__What the task asks__:
Beginning with the line that holds "required answer policy." in the data below, give again every line through the one that holds "We also mentioned", exactly as written.

BEGIN

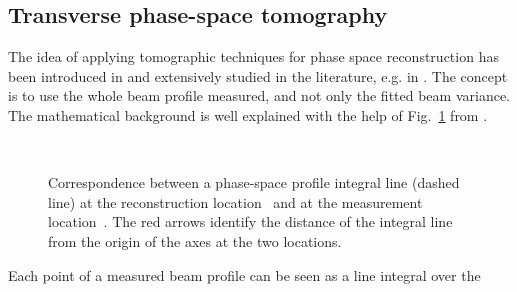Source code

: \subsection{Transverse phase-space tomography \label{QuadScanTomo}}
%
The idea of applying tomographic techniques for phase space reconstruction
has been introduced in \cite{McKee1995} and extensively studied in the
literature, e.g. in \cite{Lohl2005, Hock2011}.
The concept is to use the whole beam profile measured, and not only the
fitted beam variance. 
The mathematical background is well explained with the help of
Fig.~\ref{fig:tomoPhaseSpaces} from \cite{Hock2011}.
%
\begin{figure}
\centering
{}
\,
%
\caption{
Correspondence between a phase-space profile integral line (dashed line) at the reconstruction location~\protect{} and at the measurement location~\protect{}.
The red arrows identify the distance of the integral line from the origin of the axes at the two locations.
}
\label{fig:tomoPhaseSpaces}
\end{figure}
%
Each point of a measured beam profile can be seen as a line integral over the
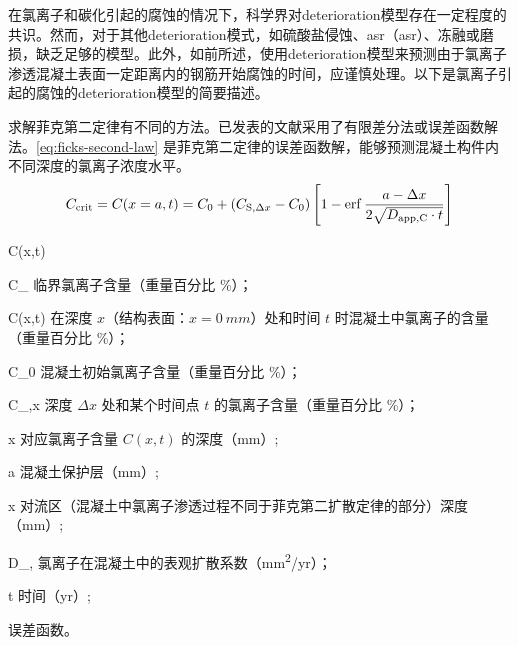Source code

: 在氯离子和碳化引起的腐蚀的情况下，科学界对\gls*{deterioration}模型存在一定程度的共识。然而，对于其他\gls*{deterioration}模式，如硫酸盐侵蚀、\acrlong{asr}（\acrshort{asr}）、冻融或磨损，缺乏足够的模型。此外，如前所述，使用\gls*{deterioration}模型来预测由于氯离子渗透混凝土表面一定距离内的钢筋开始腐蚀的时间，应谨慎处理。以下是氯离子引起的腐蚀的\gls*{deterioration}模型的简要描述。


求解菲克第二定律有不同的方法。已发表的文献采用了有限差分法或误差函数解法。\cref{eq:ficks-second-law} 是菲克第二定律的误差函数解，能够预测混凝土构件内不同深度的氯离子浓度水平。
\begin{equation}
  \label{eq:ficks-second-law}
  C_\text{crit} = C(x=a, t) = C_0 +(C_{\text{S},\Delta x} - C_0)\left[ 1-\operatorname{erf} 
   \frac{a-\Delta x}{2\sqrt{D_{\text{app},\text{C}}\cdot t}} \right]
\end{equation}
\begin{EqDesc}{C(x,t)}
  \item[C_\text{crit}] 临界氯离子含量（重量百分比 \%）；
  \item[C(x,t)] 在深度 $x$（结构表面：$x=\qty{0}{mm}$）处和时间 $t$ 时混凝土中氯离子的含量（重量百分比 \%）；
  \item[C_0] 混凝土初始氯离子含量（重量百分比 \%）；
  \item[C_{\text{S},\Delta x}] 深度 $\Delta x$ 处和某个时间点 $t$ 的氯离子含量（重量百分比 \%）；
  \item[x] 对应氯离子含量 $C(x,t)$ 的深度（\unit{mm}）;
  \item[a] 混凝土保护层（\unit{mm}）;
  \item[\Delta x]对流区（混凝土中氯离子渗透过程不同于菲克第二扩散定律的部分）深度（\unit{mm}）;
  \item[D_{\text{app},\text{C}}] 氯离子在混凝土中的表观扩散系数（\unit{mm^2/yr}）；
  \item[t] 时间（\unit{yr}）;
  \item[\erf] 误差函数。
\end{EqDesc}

END
BEGIN

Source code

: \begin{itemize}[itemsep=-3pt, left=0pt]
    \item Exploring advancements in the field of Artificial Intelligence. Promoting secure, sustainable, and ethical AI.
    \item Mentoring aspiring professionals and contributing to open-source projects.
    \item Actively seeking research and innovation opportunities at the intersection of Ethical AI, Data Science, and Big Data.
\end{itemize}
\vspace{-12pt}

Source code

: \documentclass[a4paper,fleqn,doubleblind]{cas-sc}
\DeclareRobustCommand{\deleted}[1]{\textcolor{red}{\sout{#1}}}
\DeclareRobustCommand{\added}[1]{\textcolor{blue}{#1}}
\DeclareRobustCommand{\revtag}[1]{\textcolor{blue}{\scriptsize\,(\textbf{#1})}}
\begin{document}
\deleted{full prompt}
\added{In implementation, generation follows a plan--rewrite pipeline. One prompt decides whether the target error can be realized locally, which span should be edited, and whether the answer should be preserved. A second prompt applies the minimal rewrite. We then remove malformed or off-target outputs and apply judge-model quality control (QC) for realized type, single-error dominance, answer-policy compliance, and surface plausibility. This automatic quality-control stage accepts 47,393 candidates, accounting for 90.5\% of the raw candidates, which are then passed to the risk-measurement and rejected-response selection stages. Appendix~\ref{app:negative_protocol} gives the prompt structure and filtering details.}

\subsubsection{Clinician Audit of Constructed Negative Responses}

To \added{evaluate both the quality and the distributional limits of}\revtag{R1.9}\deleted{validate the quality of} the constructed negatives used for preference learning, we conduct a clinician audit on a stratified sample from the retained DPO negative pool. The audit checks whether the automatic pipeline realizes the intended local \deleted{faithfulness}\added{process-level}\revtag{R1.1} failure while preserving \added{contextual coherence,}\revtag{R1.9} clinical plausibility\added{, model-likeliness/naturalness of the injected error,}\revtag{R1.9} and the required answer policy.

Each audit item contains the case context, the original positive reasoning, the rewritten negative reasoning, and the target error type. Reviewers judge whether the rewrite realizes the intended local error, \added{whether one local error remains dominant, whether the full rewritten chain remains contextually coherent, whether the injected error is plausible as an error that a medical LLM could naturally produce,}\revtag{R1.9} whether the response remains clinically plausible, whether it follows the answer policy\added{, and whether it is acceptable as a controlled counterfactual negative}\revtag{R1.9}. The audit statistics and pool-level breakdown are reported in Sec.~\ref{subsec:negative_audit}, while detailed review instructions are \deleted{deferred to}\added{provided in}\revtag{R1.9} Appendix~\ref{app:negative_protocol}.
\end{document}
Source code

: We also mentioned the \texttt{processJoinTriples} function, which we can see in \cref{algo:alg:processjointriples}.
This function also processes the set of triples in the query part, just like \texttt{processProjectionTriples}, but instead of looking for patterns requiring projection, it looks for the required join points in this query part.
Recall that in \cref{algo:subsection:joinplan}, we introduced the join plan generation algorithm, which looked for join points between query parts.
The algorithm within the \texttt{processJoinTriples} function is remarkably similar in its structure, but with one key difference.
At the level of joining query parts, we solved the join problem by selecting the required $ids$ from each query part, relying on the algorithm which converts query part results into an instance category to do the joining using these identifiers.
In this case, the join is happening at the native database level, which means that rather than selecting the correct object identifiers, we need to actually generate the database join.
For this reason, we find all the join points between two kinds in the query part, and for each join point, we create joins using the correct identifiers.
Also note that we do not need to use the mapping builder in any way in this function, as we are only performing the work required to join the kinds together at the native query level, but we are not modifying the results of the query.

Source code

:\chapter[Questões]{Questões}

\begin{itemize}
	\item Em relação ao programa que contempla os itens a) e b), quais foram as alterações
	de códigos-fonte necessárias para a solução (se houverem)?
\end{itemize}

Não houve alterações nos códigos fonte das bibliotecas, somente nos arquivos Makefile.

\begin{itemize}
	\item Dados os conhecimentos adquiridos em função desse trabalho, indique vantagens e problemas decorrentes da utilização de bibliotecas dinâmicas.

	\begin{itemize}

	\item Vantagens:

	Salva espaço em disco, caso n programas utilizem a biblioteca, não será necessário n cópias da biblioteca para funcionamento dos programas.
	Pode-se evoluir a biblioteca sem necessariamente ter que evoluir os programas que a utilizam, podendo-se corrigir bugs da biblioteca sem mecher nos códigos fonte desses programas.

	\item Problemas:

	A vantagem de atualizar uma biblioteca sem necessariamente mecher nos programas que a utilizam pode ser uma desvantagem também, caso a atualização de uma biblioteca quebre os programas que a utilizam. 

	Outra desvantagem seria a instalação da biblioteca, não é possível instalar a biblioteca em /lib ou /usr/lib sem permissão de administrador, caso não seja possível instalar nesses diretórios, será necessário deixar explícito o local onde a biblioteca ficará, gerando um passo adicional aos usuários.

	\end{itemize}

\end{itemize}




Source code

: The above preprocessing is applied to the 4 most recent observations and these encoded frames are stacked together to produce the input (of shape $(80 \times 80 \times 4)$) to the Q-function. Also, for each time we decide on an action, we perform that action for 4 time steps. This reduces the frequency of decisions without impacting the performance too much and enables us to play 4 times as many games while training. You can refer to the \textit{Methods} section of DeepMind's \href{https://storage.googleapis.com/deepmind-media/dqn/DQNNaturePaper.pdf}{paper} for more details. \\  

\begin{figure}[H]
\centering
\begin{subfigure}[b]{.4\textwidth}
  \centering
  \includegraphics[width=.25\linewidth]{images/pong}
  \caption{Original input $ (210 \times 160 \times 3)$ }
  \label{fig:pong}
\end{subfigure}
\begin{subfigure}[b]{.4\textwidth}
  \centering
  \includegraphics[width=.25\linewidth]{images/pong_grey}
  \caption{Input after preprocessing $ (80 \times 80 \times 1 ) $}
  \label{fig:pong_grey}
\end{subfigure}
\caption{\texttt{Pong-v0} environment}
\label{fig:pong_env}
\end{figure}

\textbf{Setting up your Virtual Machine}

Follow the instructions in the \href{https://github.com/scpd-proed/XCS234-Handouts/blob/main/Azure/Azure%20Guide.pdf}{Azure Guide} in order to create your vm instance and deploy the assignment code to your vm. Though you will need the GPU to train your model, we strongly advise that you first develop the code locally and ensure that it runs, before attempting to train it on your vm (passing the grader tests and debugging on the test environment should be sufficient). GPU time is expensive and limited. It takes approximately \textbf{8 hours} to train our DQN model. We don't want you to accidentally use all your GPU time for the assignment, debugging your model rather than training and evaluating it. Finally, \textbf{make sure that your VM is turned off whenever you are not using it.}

END
BEGIN

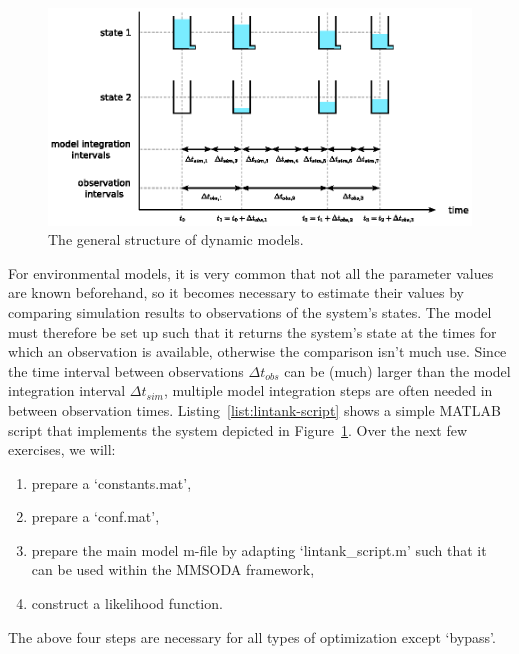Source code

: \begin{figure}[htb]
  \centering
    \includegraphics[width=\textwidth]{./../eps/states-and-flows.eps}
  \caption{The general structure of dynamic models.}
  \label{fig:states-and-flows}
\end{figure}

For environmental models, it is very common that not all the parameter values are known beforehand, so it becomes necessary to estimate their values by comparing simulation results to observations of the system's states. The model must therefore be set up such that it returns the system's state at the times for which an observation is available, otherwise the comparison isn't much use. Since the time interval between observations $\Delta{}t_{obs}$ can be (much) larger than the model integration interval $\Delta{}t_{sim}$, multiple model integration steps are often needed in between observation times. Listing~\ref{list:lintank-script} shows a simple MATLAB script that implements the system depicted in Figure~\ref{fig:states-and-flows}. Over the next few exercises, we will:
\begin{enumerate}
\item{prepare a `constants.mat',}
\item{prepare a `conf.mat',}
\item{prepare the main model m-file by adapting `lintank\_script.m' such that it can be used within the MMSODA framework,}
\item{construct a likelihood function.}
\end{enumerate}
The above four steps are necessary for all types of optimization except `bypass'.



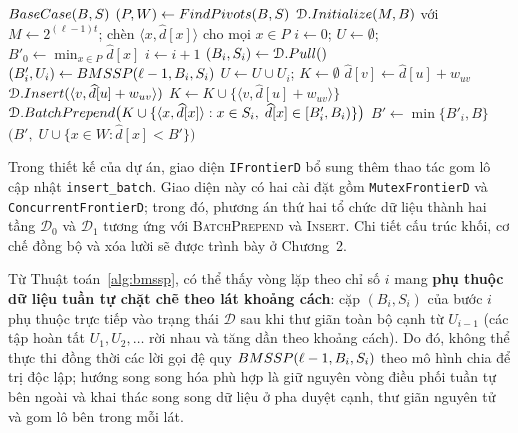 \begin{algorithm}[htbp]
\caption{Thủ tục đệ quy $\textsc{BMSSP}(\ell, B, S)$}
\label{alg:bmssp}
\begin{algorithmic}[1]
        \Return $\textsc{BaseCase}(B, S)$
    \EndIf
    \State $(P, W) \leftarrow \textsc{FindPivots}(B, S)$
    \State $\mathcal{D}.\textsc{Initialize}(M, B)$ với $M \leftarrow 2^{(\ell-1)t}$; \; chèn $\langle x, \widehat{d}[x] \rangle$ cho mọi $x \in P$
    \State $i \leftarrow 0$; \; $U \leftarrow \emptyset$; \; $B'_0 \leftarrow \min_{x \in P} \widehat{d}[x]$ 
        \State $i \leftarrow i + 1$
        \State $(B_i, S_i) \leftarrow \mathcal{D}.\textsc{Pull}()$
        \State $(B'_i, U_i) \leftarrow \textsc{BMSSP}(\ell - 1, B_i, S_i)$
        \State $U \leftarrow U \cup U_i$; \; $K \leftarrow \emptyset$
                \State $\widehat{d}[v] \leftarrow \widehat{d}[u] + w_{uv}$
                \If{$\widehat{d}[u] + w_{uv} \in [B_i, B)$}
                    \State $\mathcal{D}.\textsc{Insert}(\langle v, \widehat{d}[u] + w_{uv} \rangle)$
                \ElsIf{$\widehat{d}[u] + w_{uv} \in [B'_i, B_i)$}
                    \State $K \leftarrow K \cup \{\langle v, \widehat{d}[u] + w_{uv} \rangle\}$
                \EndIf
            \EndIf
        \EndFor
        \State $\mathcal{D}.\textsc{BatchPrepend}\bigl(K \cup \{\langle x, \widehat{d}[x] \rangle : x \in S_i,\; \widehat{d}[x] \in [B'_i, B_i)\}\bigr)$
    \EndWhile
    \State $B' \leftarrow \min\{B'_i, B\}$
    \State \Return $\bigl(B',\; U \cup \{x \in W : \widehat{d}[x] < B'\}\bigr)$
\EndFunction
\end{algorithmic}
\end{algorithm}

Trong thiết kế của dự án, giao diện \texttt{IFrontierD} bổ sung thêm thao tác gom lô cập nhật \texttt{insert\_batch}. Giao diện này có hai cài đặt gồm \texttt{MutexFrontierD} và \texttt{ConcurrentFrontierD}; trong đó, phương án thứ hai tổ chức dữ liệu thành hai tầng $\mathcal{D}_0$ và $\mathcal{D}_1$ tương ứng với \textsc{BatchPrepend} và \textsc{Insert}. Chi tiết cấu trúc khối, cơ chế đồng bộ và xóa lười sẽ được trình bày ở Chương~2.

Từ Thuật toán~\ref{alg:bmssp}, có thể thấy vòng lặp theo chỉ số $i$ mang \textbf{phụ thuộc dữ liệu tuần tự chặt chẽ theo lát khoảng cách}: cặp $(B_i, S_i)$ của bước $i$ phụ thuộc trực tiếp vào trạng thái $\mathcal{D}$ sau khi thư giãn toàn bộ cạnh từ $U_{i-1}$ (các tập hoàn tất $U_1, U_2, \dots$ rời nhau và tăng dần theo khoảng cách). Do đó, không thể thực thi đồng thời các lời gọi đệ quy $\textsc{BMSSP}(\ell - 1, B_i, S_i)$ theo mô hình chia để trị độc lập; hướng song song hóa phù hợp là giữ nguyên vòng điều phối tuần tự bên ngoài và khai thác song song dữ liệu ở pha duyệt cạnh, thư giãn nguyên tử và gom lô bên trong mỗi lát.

END

__Reply to the task__:
To \added{evaluate both the quality and the distributional limits of}\revtag{R1.9}\deleted{validate the quality of} the constructed negatives used for preference learning, we conduct a clinician audit on a stratified sample from the retained DPO negative pool. The audit checks whether the automatic pipeline realizes the intended local \deleted{faithfulness}\added{process-level}\revtag{R1.1} failure while preserving \added{contextual coherence,}\revtag{R1.9} clinical plausibility\added{, model-likeliness/naturalness of the injected error,}\revtag{R1.9} and the required answer policy.

Each audit item contains the case context, the original positive reasoning, the rewritten negative reasoning, and the target error type. Reviewers judge whether the rewrite realizes the intended local error, \added{whether one local error remains dominant, whether the full rewritten chain remains contextually coherent, whether the injected error is plausible as an error that a medical LLM could naturally produce,}\revtag{R1.9} whether the response remains clinically plausible, whether it follows the answer policy\added{, and whether it is acceptable as a controlled counterfactual negative}\revtag{R1.9}. The audit statistics and pool-level breakdown are reported in Sec.~\ref{subsec:negative_audit}, while detailed review instructions are \deleted{deferred to}\added{provided in}\revtag{R1.9} Appendix~\ref{app:negative_protocol}.
\end{document}
Source code

: We also mentioned the \texttt{processJoinTriples} function, which we can see in \cref{algo:alg:processjointriples}.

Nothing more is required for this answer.